● Exercise objective: For each line in the data below that has the word "left", copy that line.

====== Provided entries ======

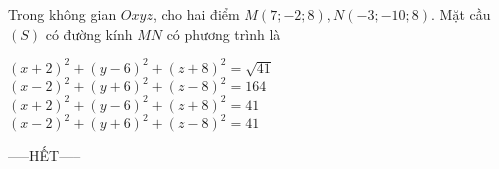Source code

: \documentclass[12pt,a4paper]{article}
\begin{document}
\begin{ex}
 Trong không gian ${Oxyz}$, cho hai điểm $M(7;-2;8),N(-3;-10;8)$. Mặt cầu ${(S)}$ có đường kính ${MN}$ có phương trình là
 
\choice
{ $\left(x + 2\right)^{2}+\left(y - 6\right)^{2}+\left(z + 8\right)^{2}=\sqrt{41}$ }
   { $\left(x - 2\right)^{2}+\left(y + 6\right)^{2}+\left(z - 8\right)^{2}=164$ }
     { $\left(x + 2\right)^{2}+\left(y - 6\right)^{2}+\left(z + 8\right)^{2}=41$ }
    { \True $\left(x - 2\right)^{2}+\left(y + 6\right)^{2}+\left(z - 8\right)^{2}=41$ }
\end{ex}


 \begin{center}
-----HẾT-----
\end{center}

\end{document}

======

● Written reply:
{ $\left(x + 2\right)^{2}+\left(y - 6\right)^{2}+\left(z + 8\right)^{2}=\sqrt{41}$ }
   { $\left(x - 2\right)^{2}+\left(y + 6\right)^{2}+\left(z - 8\right)^{2}=164$ }
     { $\left(x + 2\right)^{2}+\left(y - 6\right)^{2}+\left(z + 8\right)^{2}=41$ }
    { \True $\left(x - 2\right)^{2}+\left(y + 6\right)^{2}+\left(z - 8\right)^{2}=41$ }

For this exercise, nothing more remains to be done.